Since the book says, it will use time series to mean either realization of a process or a process, I have no idea how to interpret the following sentence.

"This notion, called weak stationary(i.e.autocovariance is independent of time but only depends upon time separation of variable), when the mean is constant, is fundamental in allowing us to analyze sample time series data when only one series is available."

1. How do I analyze the data if only one series is given? In particular, it could mean one stochastic process which makes sense. However for a specific realization say $(x_{t_i})$ is measured data points at $t_1<t_2<t_3<\dots$, I do not see it makes sense to me. There is no distribution associated to say $x_{t_1}$ as I have only one point. I guess the interpretation is several realizations of the process being required.

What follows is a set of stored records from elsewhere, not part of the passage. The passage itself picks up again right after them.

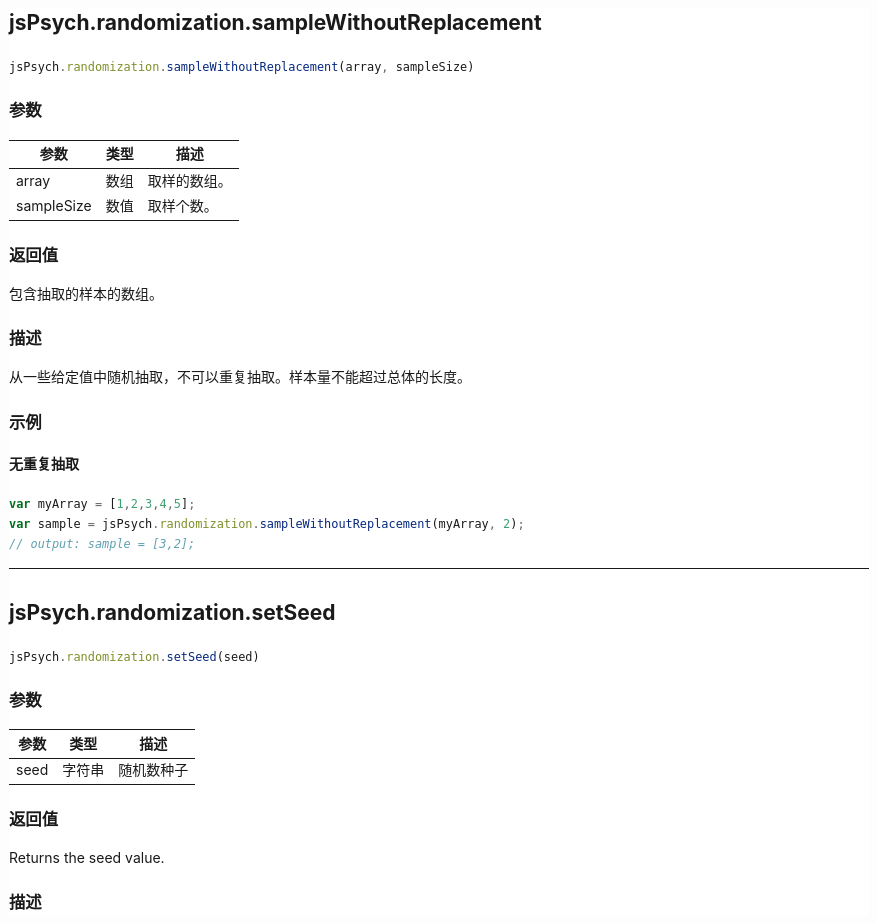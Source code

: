 ## jsPsych.randomization.sampleWithoutReplacement

```javascript
jsPsych.randomization.sampleWithoutReplacement(array, sampleSize)
```

### 参数

| 参数       | 类型 | 描述         |
| ---------- | ---- | ------------ |
| array      | 数组 | 取样的数组。 |
| sampleSize | 数值 | 取样个数。   |

### 返回值

包含抽取的样本的数组。

### 描述

从一些给定值中随机抽取，不可以重复抽取。样本量不能超过总体的长度。

### 示例

#### 无重复抽取

```javascript
var myArray = [1,2,3,4,5];
var sample = jsPsych.randomization.sampleWithoutReplacement(myArray, 2);
// output: sample = [3,2];
```

---

## jsPsych.randomization.setSeed

```javascript
jsPsych.randomization.setSeed(seed)
```

### 参数

| 参数 | 类型  | 描述                    |
| --------- | ----- | ------------------------------ |
| seed      | 字符串 | 随机数种子 |

### 返回值

Returns the seed value.

### 描述
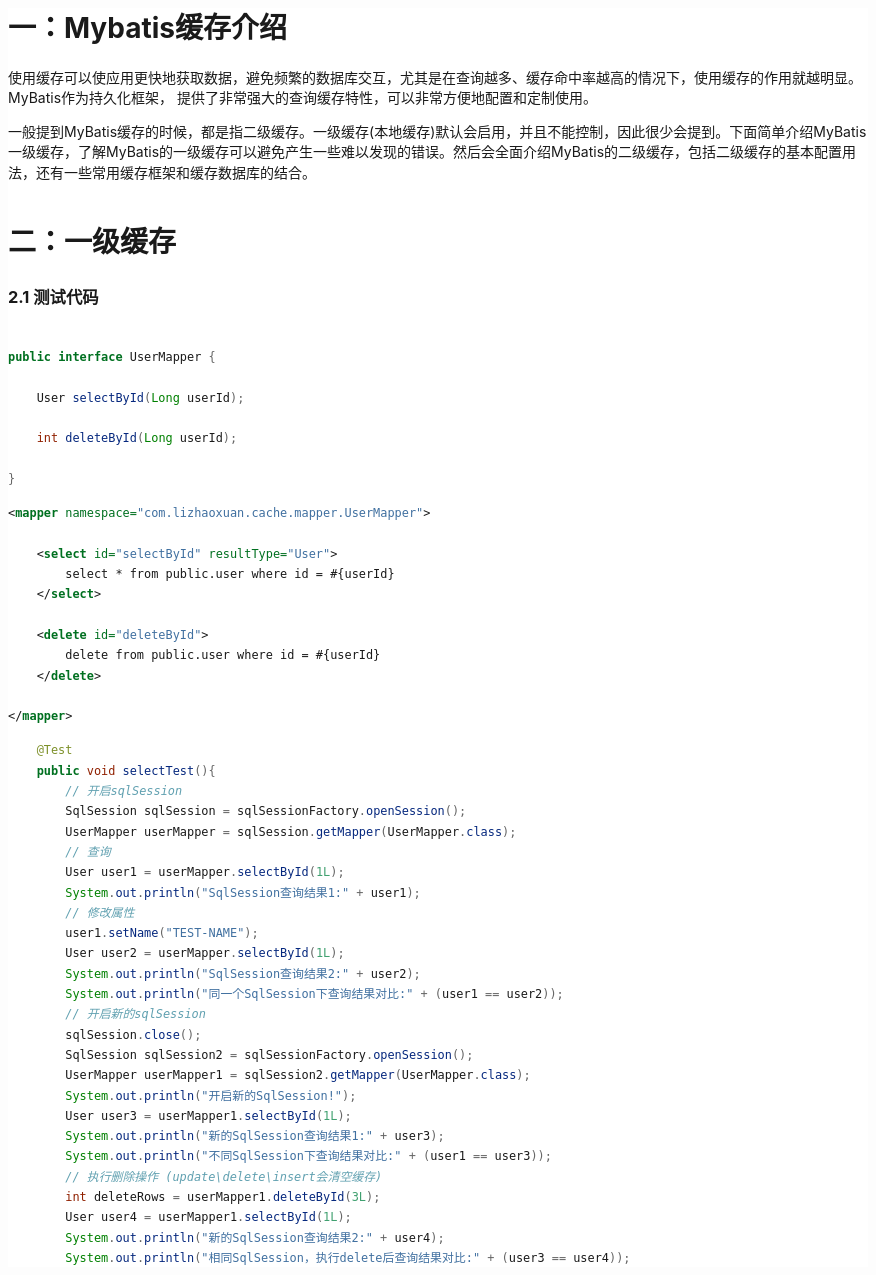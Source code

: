 # 一：Mybatis缓存介绍

使用缓存可以使应用更快地获取数据，避免频繁的数据库交互，尤其是在查询越多、缓存命中率越高的情况下，使用缓存的作用就越明显。MyBatis作为持久化框架， 提供了非常强大的查询缓存特性，可以非常方便地配置和定制使用。

一般提到MyBatis缓存的时候，都是指二级缓存。一级缓存(本地缓存)默认会启用，并且不能控制，因此很少会提到。下面简单介绍MyBatis一级缓存，了解MyBatis的一级缓存可以避免产生一些难以发现的错误。然后会全面介绍MyBatis的二级缓存，包括二级缓存的基本配置用法，还有一些常用缓存框架和缓存数据库的结合。

# 二：一级缓存

### 2.1 测试代码

```java

public interface UserMapper {

    User selectById(Long userId);

    int deleteById(Long userId);

}
```

```xml
<mapper namespace="com.lizhaoxuan.cache.mapper.UserMapper">

    <select id="selectById" resultType="User">
        select * from public.user where id = #{userId}
    </select>

    <delete id="deleteById">
        delete from public.user where id = #{userId}
    </delete>

</mapper>
```

```java
    @Test
    public void selectTest(){
        // 开启sqlSession
        SqlSession sqlSession = sqlSessionFactory.openSession();
        UserMapper userMapper = sqlSession.getMapper(UserMapper.class);
        // 查询
        User user1 = userMapper.selectById(1L);
        System.out.println("SqlSession查询结果1:" + user1);
        // 修改属性
        user1.setName("TEST-NAME");
        User user2 = userMapper.selectById(1L);
        System.out.println("SqlSession查询结果2:" + user2);
        System.out.println("同一个SqlSession下查询结果对比:" + (user1 == user2));
        // 开启新的sqlSession
        sqlSession.close();
        SqlSession sqlSession2 = sqlSessionFactory.openSession();
        UserMapper userMapper1 = sqlSession2.getMapper(UserMapper.class);
        System.out.println("开启新的SqlSession!");
        User user3 = userMapper1.selectById(1L);
        System.out.println("新的SqlSession查询结果1:" + user3);
        System.out.println("不同SqlSession下查询结果对比:" + (user1 == user3));
        // 执行删除操作 (update\delete\insert会清空缓存)
        int deleteRows = userMapper1.deleteById(3L);
        User user4 = userMapper1.selectById(1L);
        System.out.println("新的SqlSession查询结果2:" + user4);
        System.out.println("相同SqlSession，执行delete后查询结果对比:" + (user3 == user4));
```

2. Why mean is constant is important here?

Reference: Stoffer and Shumway. Time Series Analysis and Its Applications, paragraph right before Sec 1.4 on pg 19

Answer 1

If we know the probability distribution of data generation, we can calculate unconditional quantities directly without the help of observations. But we don't know the distribution and we have only one instantiation of time series in real life.

They seek to find a way to calculate unconditional quantities from a time average over the time series observed. That is to say, we replace the ensemble average over different time series instantiations by the time average of one time series.

And the properties of time series in which two quantities agree are called ergodicity. Loosely speaking, ergodicity is satisfied in case of weak stationary time series.

Let's consider our task is to calculate the mean of the distribution. If the mean of series is not constant, the time average would not agree with ensemble average at a point of time. Because the mean changes all the time and time average will give a different number depending on the time interval which is averaged.